─── Data shown

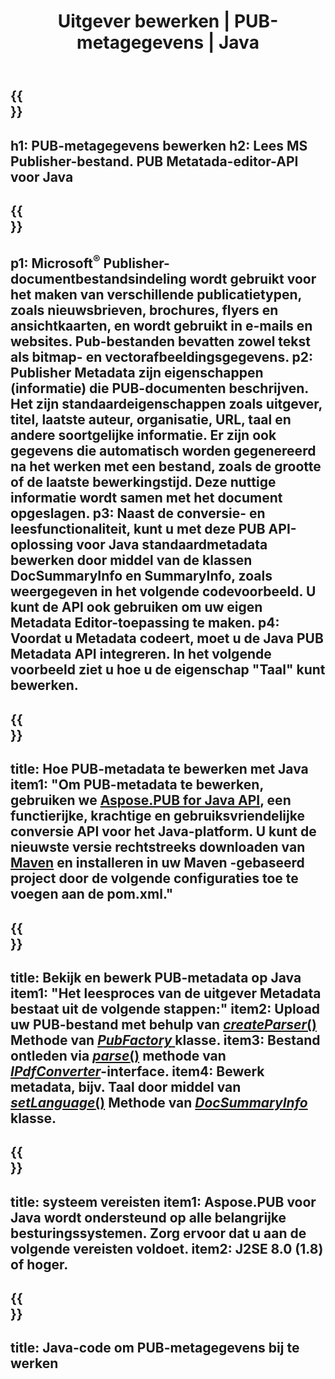 ﻿---
translation: true
template: /_templates/metadata-java.md
title: Uitgever bewerken | PUB-metagegevens | Java
description: Lees Publisher Metadata met behulp van PUB Java API Solution. Native Java API geeft u toegang tot de eigenschappen SummaryInfo en DocSummaryInfo.
url: /java/metadata/pub/
metakeywords: bewerk pub metadata java, pub bestand metadata java, uitgever metadata editor java, lees pub bestand metadata java, lees pub metadata java
family: pub
platformtag: java
feature: metadata
aliases: /java/metagegevens/
---

{{<section banner>}}
---
h1: PUB-metagegevens bewerken
h2: Lees MS Publisher-bestand. PUB Metatada-editor-API voor Java
---

{{<section overview>}}
---
p1: Microsoft<sup>®</sup> Publisher-documentbestandsindeling wordt gebruikt voor het maken van verschillende publicatietypen, zoals nieuwsbrieven, brochures, flyers en ansichtkaarten, en wordt gebruikt in e-mails en websites. Pub-bestanden bevatten zowel tekst als bitmap- en vectorafbeeldingsgegevens.
p2: Publisher Metadata zijn eigenschappen (informatie) die PUB-documenten beschrijven. Het zijn standaardeigenschappen zoals uitgever, titel, laatste auteur, organisatie, URL, taal en andere soortgelijke informatie. Er zijn ook gegevens die automatisch worden gegenereerd na het werken met een bestand, zoals de grootte of de laatste bewerkingstijd. Deze nuttige informatie wordt samen met het document opgeslagen.
p3: Naast de conversie- en leesfunctionaliteit, kunt u met deze PUB API-oplossing voor Java standaardmetadata bewerken door middel van de klassen DocSummaryInfo en SummaryInfo, zoals weergegeven in het volgende codevoorbeeld. U kunt de API ook gebruiken om uw eigen Metadata Editor-toepassing te maken.
p4: Voordat u Metadata codeert, moet u de Java PUB Metadata API integreren. In het volgende voorbeeld ziet u hoe u de eigenschap "Taal" kunt bewerken.
---

{{<section widget>}}
---
title: Hoe PUB-metadata te bewerken met Java
item1: "Om PUB-metadata te bewerken, gebruiken we [Aspose.PUB for Java API](https://products.aspose.com/pub/java/), een functierijke, krachtige en gebruiksvriendelijke conversie API voor het Java-platform. U kunt de nieuwste versie rechtstreeks downloaden van [Maven](https://repository.aspose.com/pub/) en installeren in uw Maven -gebaseerd project door de volgende configuraties toe te voegen aan de pom.xml."
---

{{<section feature1>}}
---
title: Bekijk en bewerk PUB-metadata op Java
item1: "Het leesproces van de uitgever Metadata bestaat uit de volgende stappen:"
item2: Upload uw PUB-bestand met behulp van [*createParser*()](https://reference.aspose.com/pub/java/com.aspose.pub/PubFactory#createParser-java.lang.String-) Methode van [*PubFactory* ](https://reference.aspose.com/pub/java/com.aspose.pub/PubFactory) klasse.
item3: Bestand ontleden via [*parse*()](https://reference.aspose.com/pub/java/com.aspose.pub/IPubParser#parse--) methode van [*IPdfConverter*](https://reference.aspose.com/pub/java/com.aspose.pub/IPubParser)-interface.
item4: Bewerk metadata, bijv. Taal door middel van [*setLanguage*()](https://reference.aspose.com/pub/java/com.aspose.pub/DocSummaryInfo#setLanguage-java.lang.String-) Methode van [*DocSummaryInfo*](https://reference.aspose.com/pub/java/com.aspose.pub/DocSummaryInfo) klasse.
---

{{<section feature2>}}
---
title: systeem vereisten
item1: Aspose.PUB voor Java wordt ondersteund op alle belangrijke besturingssystemen. Zorg ervoor dat u aan de volgende vereisten voldoet.
item2: J2SE 8.0 (1.8) of hoger.
---

{{<section codeexample>}}
---
title: Java-code om PUB-metagegevens bij te werken
---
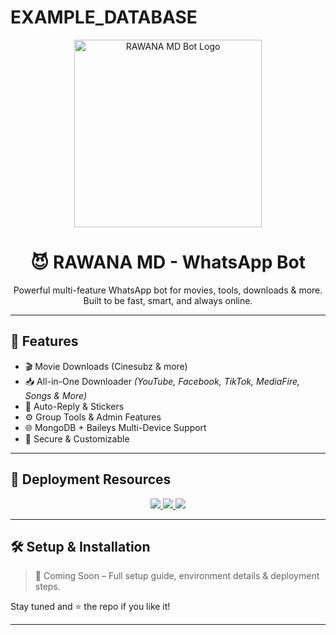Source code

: # EXAMPLE_DATABASE
<p align="center">
  <img src="https://i.imghippo.com/files/WU1039XIY.jpg" width="300" alt="RAWANA MD Bot Logo" />
</p>

<h1 align="center">😈 RAWANA MD - WhatsApp Bot</h1>

<p align="center">
  Powerful multi-feature WhatsApp bot for movies, tools, downloads & more.  
  Built to be fast, smart, and always online.  
</p>

---

## 🚀 Features

- 🎬 Movie Downloads (Cinesubz & more)  
- 📥 All-in-One Downloader *(YouTube, Facebook, TikTok, MediaFire, Songs & More)*  
- 🤖 Auto-Reply & Stickers  
- ⚙️ Group Tools & Admin Features  
- 🌐 MongoDB + Baileys Multi-Device Support  
- 🔐 Secure & Customizable  

---

## 🔗 Deployment Resources

<p align="center">
  <a href="https://whatsapp.com/channel/0029Vb5urgj7z4kfTgSlME16/100">
    <img src="https://img.shields.io/badge/📄 YML Code-green?style=for-the-badge" />
  </a>
  <a href="https://rawana-md-official-web.vercel.app/">
    <img src="https://img.shields.io/badge/🌐 Pair Site-purple?style=for-the-badge" />
  </a>
  <a href="https://wa.me/94757050022">
    <img src="https://img.shields.io/badge/👤 Contact Owner-blue?style=for-the-badge" />
  </a>
</p>

---

## 🛠️ Setup & Installation

> 📌 Coming Soon – Full setup guide, environment details & deployment steps.

Stay tuned and ⭐ the repo if you like it!

---

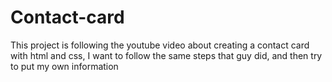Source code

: # Contact-card
This project is following the youtube video about creating a contact card with html and css, I want to follow the same steps that guy did, and then try to put my own information 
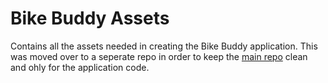 # Bike Buddy Assets

Contains all the assets needed in creating the Bike Buddy application. This was moved over to a seperate repo in order to keep the [main repo](https://github.com/CloudgateStudios/BikeBuddy) clean and ohly for the application code.
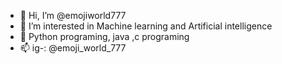 - 👋 Hi, I’m @emojiworld777
- 👀 I’m interested in Machine learning and Artificial intelligence
- 🌱 Python programing, java ,c programing
- 📫 ig-: @emoji_world_777

<!---
emojiworld777/emojiworld777 is a ✨ special ✨ repository because its `README.md` (this file) appears on your GitHub profile.
You can click the Preview link to take a look at your changes.
--->
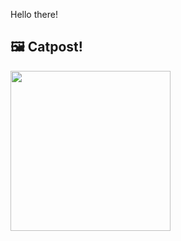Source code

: Hello there!



## 🖼️ Catpost!

<sub>
    <img src="https://cdn2.thecatapi.com/images/1p3.jpg" height="256">
</sub>

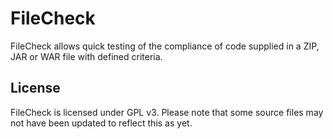 FileCheck
=========

FileCheck allows quick testing of the compliance of code supplied in a ZIP, JAR or WAR file with defined criteria.

License
-------
FileCheck is licensed under GPL v3. Please note that some source files may not have been updated to reflect this as yet.
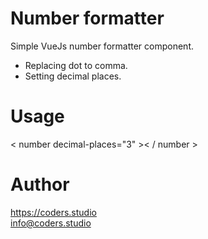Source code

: # Number formatter
Simple VueJs number formatter component. <br>
- Replacing dot to comma.<br>
- Setting decimal places.

# Usage
< number decimal-places="3" >< / number >

# Author
https://coders.studio <br>
info@coders.studio
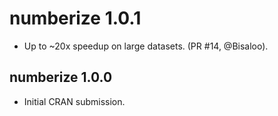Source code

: # numberize 1.0.1

* Up to ~20x speedup on large datasets. (PR #14, @Bisaloo).

## numberize 1.0.0

* Initial CRAN submission.
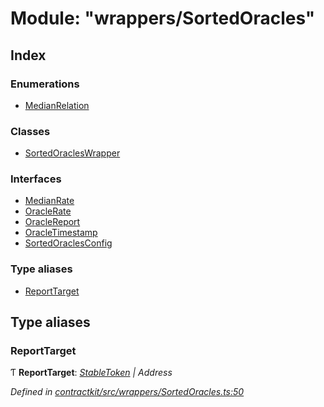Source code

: # Module: "wrappers/SortedOracles"

## Index

### Enumerations

* [MedianRelation](../enums/_wrappers_sortedoracles_.medianrelation.md)

### Classes

* [SortedOraclesWrapper](../classes/_wrappers_sortedoracles_.sortedoracleswrapper.md)

### Interfaces

* [MedianRate](../interfaces/_wrappers_sortedoracles_.medianrate.md)
* [OracleRate](../interfaces/_wrappers_sortedoracles_.oraclerate.md)
* [OracleReport](../interfaces/_wrappers_sortedoracles_.oraclereport.md)
* [OracleTimestamp](../interfaces/_wrappers_sortedoracles_.oracletimestamp.md)
* [SortedOraclesConfig](../interfaces/_wrappers_sortedoracles_.sortedoraclesconfig.md)

### Type aliases

* [ReportTarget](_wrappers_sortedoracles_.md#reporttarget)

## Type aliases

###  ReportTarget

Ƭ **ReportTarget**: *[StableToken](../enums/_base_.celocontract.md#stabletoken) | Address*

*Defined in [contractkit/src/wrappers/SortedOracles.ts:50](https://github.com/celo-org/celo-monorepo/blob/master/packages/sdk/contractkit/src/wrappers/SortedOracles.ts#L50)*
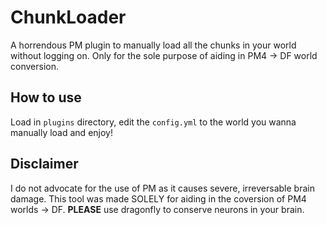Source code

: # ChunkLoader
A horrendous PM plugin to manually load all the chunks in your world without logging on. Only for the sole purpose of aiding in PM4 -> DF world conversion.

## How to use
Load in `plugins` directory, edit the `config.yml` to the world you wanna manually load and enjoy!

## Disclaimer
I do not advocate for the use of PM as it causes severe, irreversable brain damage. This tool was made SOLELY for aiding in the coversion of PM4 worlds -> DF. **PLEASE** use dragonfly to conserve neurons in your brain.
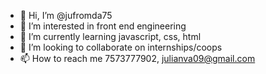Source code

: - 👋 Hi, I’m @jufromda75 
- 👀 I’m interested in front end engineering
- 🌱 I’m currently learning javascript, css, html
- 💞️ I’m looking to collaborate on internships/coops
- 📫 How to reach me 7573777902, julianva09@gmail.com

<!---
jufromda75/jufromda75 is a ✨ special ✨ repository because its `README.md` (this file) appears on your GitHub profile.
You can click the Preview link to take a look at your changes.
--->
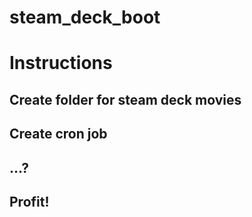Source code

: # steam_deck_boot

# Instructions

## Create folder for steam deck movies

## Create cron job

## ...?

## Profit!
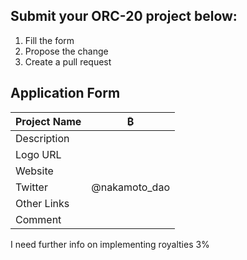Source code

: ## Submit your ORC-20 project below:

1. Fill the form
2. Propose the change
3. Create a pull request

## Application Form
| Project Name  | ₿                       |
|---------------|-------------------------|
| Description   |                         |
| Logo URL      |                         |
| Website       |                         |
| Twitter       |@nakamoto_dao            |
| Other Links   |                         |
| Comment       |                         |

I need further info on implementing royalties 3%
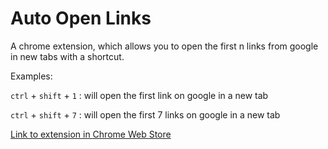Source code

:# Auto Open Links

A chrome extension, which allows you to open the first n links from google in new tabs with a shortcut.

Examples:

`ctrl` + `shift` + `1` : will open the first link on google in a new tab

`ctrl` + `shift` + `7` : will open the first 7 links on google in a new tab

[Link to extension in Chrome Web Store ](https://chrome.google.com/webstore/detail/auto-open-links/coiapeoijgdcanenjddgdgcepejabljl)
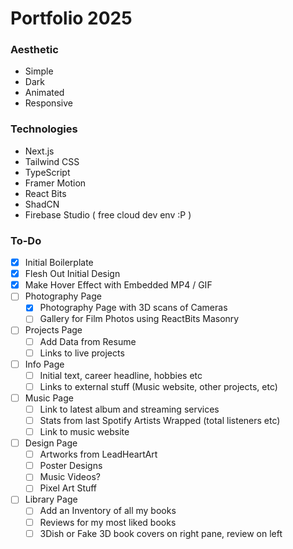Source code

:# Portfolio 2025 

### Aesthetic
- Simple
- Dark
- Animated
- Responsive

### Technologies
- Next.js
- Tailwind CSS
- TypeScript
- Framer Motion
- React Bits
- ShadCN
- Firebase Studio ( free cloud dev env :P )


### To-Do
- [x] Initial Boilerplate
- [x] Flesh Out Initial Design
- [x] Make Hover Effect with Embedded MP4 / GIF
- [ ] Photography Page
    - [x] Photography Page with 3D scans of Cameras
    - [ ] Gallery for Film Photos using ReactBits Masonry
- [ ] Projects Page
    - [ ] Add Data from Resume
    - [ ] Links to live projects
- [ ] Info Page
    - [ ] Initial text, career headline, hobbies etc
    - [ ] Links to external stuff (Music website, other projects, etc)
- [ ] Music Page
    - [ ] Link to latest album and streaming services
    - [ ] Stats from last Spotify Artists Wrapped (total listeners etc)
    - [ ] Link to music website
- [ ] Design Page
    - [ ] Artworks from LeadHeartArt
    - [ ] Poster Designs
    - [ ] Music Videos?
    - [ ] Pixel Art Stuff
- [ ] Library Page
    - [ ] Add an Inventory of all my books
    - [ ] Reviews for my most liked books
    - [ ] 3Dish or Fake 3D book covers on right pane, review on left
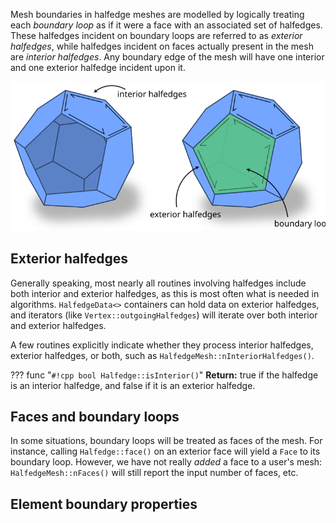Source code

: Mesh boundaries in halfedge meshes are modelled by logically treating each _boundary loop_ as if it were a face with an associated set of halfedges. These halfedges incident on boundary loops are referred to as _exterior halfedges_, while halfedges incident on faces actually present in the mesh are _interior halfedges_. Any boundary edge of the mesh will have one interior and one exterior halfedge incident upon it.

![halfedge boundary diagram](../media/halfedge_boundary_diagram.svg)

## Exterior halfedges

Generally speaking, most nearly all routines involving halfedges include both interior and exterior halfedges, as this is most often what is needed in algorithms. `HalfedgeData<>` containers can hold data on exterior halfedges, and iterators (like `Vertex::outgoingHalfedges`) will iterate over both interior and exterior halfedges.

A few routines explicitly indicate whether they process interior halfedges, exterior halfedges, or both, such as `HalfedgeMesh::nInteriorHalfedges()`.

??? func "`#!cpp bool Halfedge::isInterior()`"
    **Return:** true if the halfedge is an interior halfedge, and false if it is an exterior halfedge.


## Faces and boundary loops

In some situations, boundary loops will be treated as faces of the mesh. For instance, calling `Halfedge::face()` on an exterior face will yield a `Face` to its boundary loop.  However, we have not really _added_ a face to a user's mesh: `HalfedgeMesh::nFaces()` will still report the input number of faces, etc. 


## Element boundary properties
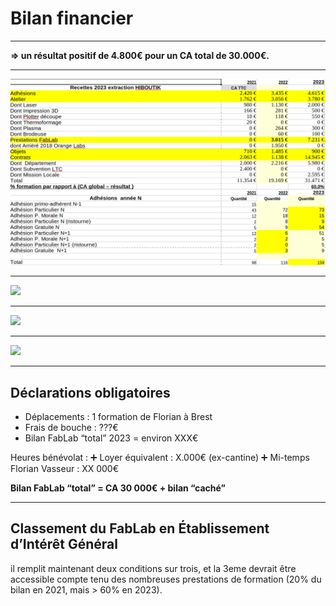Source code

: <!-- .slide: data-background="#000" class="chapter" -->

# Bilan financier

____


**=> un résultat positif de 4.800€ pour un CA total de 30.000€.**

____


![](img/recettes_2023.png)

____

![](img/dépenses_2023.png)

____


![](img/prévisionnel_2023.png)

____

![](img/prévisionnel_2024.png)

____


## Déclarations obligatoires

- Déplacements : 1 formation de Florian à Brest
- Frais de bouche : ???€
- Bilan FabLab “total” 2023 = environ XXX€

Heures bénévolat : 
➕ Loyer équivalent : X.000€ (ex-cantine)
➕ Mi-temps Florian Vasseur : XX 000€

**Bilan FabLab “total”  =  CA 30 000€  + bilan “caché”**

____

## Classement du FabLab en Établissement d’Intérêt Général

il remplit maintenant
deux conditions sur trois, et la 3eme devrait être accessible compte tenu des
nombreuses prestations de formation (20% du bilan en 2021, mais > 60% en 2023).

──────

(Task item):
Give back, exactly as written, the stretch from the line with "aliases: /java/metagegevens/" through the line with "p1: Microsoft<sup>®</sup> Publisher-documentbestandsindeling", and no other lines from the records above.

(Result for this exercise):
aliases: /java/metagegevens/
---

{{<section banner>}}
---
h1: PUB-metagegevens bewerken
h2: Lees MS Publisher-bestand. PUB Metatada-editor-API voor Java
---

{{<section overview>}}
---
p1: Microsoft<sup>®</sup> Publisher-documentbestandsindeling wordt gebruikt voor het maken van verschillende publicatietypen, zoals nieuwsbrieven, brochures, flyers en ansichtkaarten, en wordt gebruikt in e-mails en websites. Pub-bestanden bevatten zowel tekst als bitmap- en vectorafbeeldingsgegevens.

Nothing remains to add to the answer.